In a world where it is acceptable for people to say, “I’m not good at math,” it’s tempting to lean on analytic models as the arbiters of truth.
But like anything else, analytic models can be done poorly. And sometimes, you must look outside your organization to spot the damages.
The Nature of Analytic Insights
Traditional OLAP focuses on the objective aspects of business information. “The person who placed this $40 order is 39 years old and lives in Helena Montana.” No argument there.
But analytics go beyond simple descriptive assertions. Analytic insights are derived from mathematical models that make inferences or predictions, often using statistics and data mining.1
This brings in the messy world of probability. The result is a different kind of insight: “This person is likely to default on their payment.” How likely? What degree of certainty is needed to turn them away?
When you make a decision based on analytics, you are playing the odds at best. But what if the underlying model is flawed?
Several things can go wrong with the model itself:
- It is a poor fit to the business situation
- It is based on inappropriate proxy metrics
- It uses training data that reinforces past errors or injustices
- It is so complex that it is not understood by those who use it to make decisions.
The first step in learning to avoid these problems is knowing what to look for.
Shining a Light on Hidden Damages
In Weapons of Math Destruction, Cathy O’Neil teaches you to identify a class of models that do serious harm. This harm might otherwise go un-noticed, since the negative impacts are often felt outside the organization.2 She calls these models “weapons of math destruction.”
O’Neil defines a WMD as a model with three characteristics:
- Opacity – the workings of the model are not accessible to those it impacts
- Scale – the model has the potential to impact large numbers of people
- Damage – the model is used to make decisions that may negatively impact individuals
Misaligned Incentives
O’Neil’s book is not a blanket indictment of analytics. She points out that analytic models can have wide ranging benefits. This occurs when everyone’s best interests line up.
For example, as Amazon’s recommendation engine improves, both Amazon and their customers benefit. In this case, the internal incentive to improve lines up with the external benefits.
WMD’s occur when these interests conflict. O’Neil finds this to be the case for models that screen job applications. If these models reduce the number of résumés that HR staff must consider, they are deemed “good enough” to use. They may also exclude valid candidates from consideration, but there is not an internal incentive to improve them. The fact that they harm outside parties may even go unnoticed.
Untangling Impact from Intent
WMD’s can seem insidious, but they are often born of good intentions. O’Neil shows that it is important to distinguish between the business objective and the model itself. It’s possible to have the best of intentions, but produce a model that generates untold damage.

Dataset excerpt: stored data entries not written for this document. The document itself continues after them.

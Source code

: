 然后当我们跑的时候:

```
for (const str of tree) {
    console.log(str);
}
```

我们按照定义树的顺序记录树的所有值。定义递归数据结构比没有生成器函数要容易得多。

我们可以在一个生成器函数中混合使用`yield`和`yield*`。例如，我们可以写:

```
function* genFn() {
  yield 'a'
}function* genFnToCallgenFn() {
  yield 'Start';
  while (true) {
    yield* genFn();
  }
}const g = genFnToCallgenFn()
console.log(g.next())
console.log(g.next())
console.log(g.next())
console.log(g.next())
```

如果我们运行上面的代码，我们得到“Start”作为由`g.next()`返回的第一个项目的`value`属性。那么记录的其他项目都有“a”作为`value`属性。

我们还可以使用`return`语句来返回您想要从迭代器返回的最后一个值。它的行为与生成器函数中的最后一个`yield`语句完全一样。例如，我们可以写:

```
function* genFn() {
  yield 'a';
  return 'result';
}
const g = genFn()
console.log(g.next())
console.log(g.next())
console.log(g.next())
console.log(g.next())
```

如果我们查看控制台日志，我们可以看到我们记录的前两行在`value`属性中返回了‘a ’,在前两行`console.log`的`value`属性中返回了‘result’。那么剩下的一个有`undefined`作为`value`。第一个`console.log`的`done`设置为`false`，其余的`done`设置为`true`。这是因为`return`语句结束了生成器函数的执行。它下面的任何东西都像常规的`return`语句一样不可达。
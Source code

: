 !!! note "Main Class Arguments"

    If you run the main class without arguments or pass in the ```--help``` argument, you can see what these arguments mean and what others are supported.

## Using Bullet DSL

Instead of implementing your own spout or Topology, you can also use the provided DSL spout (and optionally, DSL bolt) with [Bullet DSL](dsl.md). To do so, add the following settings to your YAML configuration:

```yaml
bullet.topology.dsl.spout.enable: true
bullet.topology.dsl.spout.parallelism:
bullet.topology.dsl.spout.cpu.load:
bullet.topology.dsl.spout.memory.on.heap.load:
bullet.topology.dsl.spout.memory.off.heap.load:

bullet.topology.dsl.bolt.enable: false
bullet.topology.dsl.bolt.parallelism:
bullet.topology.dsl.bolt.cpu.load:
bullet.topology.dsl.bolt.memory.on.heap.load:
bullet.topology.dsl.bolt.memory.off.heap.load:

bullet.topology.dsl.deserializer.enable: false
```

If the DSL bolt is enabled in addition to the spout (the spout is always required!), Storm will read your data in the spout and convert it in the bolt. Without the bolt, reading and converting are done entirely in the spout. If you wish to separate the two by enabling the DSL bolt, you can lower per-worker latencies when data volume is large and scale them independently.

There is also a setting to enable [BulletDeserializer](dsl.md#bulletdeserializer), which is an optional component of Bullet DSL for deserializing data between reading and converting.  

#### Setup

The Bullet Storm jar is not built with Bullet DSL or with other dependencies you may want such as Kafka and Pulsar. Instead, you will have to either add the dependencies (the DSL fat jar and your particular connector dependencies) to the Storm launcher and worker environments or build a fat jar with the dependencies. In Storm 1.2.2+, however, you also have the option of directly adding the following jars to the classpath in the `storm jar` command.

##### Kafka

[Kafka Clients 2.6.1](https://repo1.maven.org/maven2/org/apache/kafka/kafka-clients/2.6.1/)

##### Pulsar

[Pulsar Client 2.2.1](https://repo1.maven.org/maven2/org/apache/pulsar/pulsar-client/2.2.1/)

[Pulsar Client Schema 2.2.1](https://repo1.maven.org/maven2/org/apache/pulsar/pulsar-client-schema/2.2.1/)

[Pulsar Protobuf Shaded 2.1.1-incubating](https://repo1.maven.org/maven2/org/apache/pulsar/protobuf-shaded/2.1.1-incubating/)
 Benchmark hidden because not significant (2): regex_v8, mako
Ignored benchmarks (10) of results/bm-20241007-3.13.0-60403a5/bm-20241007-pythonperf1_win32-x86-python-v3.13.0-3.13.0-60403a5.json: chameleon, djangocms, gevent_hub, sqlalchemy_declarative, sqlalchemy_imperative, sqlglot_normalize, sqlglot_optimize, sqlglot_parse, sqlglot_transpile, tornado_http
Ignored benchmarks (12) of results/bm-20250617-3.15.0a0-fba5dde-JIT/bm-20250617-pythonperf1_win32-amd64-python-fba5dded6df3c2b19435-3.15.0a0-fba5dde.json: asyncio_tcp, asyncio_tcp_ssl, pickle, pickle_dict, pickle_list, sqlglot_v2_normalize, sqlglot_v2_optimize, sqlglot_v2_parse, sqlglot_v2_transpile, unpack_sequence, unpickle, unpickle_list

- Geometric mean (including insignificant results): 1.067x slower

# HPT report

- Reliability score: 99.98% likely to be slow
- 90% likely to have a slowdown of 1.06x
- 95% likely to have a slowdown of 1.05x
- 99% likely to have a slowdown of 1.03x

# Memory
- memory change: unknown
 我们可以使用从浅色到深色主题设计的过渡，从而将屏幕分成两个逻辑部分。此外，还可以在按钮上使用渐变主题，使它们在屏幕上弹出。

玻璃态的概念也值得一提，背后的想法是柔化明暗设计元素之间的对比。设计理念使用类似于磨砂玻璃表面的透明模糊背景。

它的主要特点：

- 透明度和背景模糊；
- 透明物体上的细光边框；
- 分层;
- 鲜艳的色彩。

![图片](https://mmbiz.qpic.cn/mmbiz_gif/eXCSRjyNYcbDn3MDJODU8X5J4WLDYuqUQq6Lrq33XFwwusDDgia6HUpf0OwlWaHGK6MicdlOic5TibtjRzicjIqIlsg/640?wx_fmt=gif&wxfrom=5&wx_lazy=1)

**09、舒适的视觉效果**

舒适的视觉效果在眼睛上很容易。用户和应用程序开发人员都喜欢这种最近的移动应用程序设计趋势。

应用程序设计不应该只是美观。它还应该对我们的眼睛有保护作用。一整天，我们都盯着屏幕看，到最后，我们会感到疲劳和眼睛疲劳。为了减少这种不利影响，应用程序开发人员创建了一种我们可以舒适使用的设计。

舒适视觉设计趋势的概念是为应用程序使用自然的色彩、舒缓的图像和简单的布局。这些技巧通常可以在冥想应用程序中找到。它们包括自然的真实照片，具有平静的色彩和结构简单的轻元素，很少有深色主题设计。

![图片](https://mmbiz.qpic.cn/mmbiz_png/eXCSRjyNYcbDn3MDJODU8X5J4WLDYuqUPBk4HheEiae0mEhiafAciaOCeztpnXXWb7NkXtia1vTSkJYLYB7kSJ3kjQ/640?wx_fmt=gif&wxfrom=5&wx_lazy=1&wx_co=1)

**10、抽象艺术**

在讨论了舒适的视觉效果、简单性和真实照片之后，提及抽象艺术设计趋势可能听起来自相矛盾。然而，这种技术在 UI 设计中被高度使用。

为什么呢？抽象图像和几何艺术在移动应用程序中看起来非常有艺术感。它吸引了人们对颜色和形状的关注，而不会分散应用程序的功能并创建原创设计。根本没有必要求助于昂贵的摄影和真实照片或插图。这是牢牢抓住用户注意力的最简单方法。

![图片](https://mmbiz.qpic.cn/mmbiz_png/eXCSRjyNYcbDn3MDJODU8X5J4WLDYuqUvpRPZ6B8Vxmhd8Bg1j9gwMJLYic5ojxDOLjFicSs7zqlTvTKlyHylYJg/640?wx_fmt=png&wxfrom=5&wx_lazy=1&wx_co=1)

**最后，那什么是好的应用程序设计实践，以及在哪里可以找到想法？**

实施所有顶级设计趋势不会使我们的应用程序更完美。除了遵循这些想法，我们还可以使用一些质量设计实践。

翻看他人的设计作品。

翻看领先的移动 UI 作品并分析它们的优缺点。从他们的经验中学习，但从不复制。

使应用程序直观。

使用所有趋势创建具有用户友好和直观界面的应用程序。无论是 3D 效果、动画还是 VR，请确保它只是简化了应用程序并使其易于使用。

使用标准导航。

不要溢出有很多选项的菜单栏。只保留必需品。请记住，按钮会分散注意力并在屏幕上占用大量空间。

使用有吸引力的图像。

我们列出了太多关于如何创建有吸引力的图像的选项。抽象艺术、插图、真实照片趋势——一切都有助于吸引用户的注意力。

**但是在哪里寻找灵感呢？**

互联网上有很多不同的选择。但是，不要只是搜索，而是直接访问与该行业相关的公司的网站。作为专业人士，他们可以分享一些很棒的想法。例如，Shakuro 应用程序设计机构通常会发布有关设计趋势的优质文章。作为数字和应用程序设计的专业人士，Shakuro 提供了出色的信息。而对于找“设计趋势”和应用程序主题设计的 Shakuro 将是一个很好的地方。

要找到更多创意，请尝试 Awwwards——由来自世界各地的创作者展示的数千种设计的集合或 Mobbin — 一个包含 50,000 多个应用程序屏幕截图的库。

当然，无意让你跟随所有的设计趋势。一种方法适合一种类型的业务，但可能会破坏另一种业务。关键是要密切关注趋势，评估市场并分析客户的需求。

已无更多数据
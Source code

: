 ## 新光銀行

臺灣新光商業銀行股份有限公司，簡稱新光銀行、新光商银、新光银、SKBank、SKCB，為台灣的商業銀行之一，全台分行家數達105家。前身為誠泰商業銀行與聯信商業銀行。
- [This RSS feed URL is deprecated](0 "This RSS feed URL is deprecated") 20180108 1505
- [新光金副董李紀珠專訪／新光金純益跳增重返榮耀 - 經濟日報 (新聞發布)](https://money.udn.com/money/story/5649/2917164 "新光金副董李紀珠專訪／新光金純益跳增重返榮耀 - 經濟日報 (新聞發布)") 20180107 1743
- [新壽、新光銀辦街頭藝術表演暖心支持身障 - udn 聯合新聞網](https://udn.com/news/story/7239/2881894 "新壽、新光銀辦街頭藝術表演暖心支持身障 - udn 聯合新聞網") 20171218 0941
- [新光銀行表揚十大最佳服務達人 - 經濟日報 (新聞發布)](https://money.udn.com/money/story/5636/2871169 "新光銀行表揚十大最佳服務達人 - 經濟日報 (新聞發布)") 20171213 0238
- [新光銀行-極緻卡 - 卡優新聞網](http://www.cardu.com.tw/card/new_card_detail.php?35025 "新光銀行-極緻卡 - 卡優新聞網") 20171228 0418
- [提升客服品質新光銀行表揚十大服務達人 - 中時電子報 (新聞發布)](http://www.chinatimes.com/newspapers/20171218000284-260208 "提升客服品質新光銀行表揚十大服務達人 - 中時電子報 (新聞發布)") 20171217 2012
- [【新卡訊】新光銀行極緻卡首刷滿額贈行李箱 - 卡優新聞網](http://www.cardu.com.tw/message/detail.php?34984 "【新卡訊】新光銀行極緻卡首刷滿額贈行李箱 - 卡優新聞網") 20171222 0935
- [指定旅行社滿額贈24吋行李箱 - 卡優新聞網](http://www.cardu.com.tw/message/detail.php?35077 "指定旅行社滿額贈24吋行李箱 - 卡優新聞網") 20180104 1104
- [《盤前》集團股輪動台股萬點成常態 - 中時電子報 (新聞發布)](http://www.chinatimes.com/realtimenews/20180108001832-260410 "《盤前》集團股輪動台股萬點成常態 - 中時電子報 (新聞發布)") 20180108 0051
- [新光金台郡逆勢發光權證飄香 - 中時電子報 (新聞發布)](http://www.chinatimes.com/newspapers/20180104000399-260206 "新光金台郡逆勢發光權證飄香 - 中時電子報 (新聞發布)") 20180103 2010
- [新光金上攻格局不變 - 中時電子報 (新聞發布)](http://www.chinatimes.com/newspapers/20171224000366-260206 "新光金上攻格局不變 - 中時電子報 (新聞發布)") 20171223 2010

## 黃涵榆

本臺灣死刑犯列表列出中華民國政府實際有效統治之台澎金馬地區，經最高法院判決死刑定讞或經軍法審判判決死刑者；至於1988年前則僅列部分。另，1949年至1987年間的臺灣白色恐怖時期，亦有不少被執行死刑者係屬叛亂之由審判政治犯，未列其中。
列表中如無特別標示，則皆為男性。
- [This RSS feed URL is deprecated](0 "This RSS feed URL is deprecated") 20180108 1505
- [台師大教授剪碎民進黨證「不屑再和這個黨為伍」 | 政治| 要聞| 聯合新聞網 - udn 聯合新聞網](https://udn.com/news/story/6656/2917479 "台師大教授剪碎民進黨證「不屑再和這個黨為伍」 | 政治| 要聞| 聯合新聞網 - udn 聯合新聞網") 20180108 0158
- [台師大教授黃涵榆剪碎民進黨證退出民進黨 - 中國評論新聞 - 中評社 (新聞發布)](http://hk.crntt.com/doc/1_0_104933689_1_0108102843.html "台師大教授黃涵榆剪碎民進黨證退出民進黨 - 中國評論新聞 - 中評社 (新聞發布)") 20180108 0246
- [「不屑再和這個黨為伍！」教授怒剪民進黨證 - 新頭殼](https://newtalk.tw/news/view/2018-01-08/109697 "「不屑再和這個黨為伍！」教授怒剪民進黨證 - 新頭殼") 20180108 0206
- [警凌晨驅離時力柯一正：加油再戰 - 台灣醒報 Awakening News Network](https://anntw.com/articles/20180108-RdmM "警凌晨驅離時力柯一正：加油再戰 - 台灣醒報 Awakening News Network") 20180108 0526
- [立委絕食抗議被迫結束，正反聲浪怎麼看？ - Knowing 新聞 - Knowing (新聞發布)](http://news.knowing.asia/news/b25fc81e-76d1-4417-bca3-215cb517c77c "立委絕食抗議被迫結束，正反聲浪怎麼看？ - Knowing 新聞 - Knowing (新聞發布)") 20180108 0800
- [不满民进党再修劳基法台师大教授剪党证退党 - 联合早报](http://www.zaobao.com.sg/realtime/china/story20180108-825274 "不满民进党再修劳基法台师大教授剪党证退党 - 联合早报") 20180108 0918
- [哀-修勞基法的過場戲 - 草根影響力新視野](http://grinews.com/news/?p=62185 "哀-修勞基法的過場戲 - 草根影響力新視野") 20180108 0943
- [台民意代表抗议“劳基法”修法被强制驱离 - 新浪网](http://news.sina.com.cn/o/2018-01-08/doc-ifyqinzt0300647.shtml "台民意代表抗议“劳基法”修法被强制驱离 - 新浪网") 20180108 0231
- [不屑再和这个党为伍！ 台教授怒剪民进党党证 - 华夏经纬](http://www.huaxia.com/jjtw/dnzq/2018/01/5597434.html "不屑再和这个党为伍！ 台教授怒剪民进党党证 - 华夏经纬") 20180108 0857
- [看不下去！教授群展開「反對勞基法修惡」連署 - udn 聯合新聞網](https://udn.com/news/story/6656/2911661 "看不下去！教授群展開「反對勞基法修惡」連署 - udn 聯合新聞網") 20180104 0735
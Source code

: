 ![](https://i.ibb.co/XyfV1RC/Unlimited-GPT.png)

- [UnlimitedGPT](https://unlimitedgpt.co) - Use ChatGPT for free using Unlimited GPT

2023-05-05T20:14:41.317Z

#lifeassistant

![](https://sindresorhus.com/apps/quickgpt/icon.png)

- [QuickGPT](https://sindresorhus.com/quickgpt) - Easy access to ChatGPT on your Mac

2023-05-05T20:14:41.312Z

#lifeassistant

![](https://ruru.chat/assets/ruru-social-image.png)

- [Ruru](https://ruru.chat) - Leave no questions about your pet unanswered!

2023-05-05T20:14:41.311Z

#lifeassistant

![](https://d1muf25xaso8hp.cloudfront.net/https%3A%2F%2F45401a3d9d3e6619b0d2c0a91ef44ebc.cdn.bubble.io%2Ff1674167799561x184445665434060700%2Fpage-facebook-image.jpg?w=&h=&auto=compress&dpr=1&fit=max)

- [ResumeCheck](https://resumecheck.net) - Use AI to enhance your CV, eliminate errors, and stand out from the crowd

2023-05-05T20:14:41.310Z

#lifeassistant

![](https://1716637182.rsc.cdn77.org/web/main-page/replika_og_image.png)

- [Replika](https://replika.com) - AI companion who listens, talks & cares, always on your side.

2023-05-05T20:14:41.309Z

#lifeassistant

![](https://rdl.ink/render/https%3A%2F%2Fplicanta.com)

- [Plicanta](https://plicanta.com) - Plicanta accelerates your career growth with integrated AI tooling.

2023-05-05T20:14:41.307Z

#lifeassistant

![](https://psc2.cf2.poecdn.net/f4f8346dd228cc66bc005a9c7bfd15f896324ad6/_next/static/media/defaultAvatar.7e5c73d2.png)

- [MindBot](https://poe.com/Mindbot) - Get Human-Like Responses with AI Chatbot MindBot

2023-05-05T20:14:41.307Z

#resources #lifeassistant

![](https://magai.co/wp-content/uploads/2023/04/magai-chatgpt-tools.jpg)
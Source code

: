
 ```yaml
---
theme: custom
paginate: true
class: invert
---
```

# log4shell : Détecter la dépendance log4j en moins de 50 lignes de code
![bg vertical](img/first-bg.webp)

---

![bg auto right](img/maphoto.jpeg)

The hand-screening of job applications, for example, has been shown to be inherently biased. Who would argue against “solving” this problem by replacing the manual screening with an objective model?
This may be a noble intention, but O’Neil shows that it fails miserably when the model internalizes the very same biases. Couple that with misaligned incentives for improvement, and the WMD fuels a vicious cycle that can have the precisely the opposite of the intended effect.
Learning to Spot Analytic Pitfalls
The first step to avoiding analytics gone awry is to learn what to look for.
“Data scientists all too often lose sight of the folks at the receiving end of the transaction,” O’Neill writes in the introduction. This book is the vaccine that helps prevent that mistake.
If you work in the field of analytics, Weapons of Math Destruction is an essential read.
Notes:
1. OLAP and Analytics are two of the key service areas of a modern BI program. To learn more about what distinguishes them, see The Three Pillars of Modern BI (Feb 9, 2005).
2. But not always. For example, some of the models explored in the book have negative impacts on employees.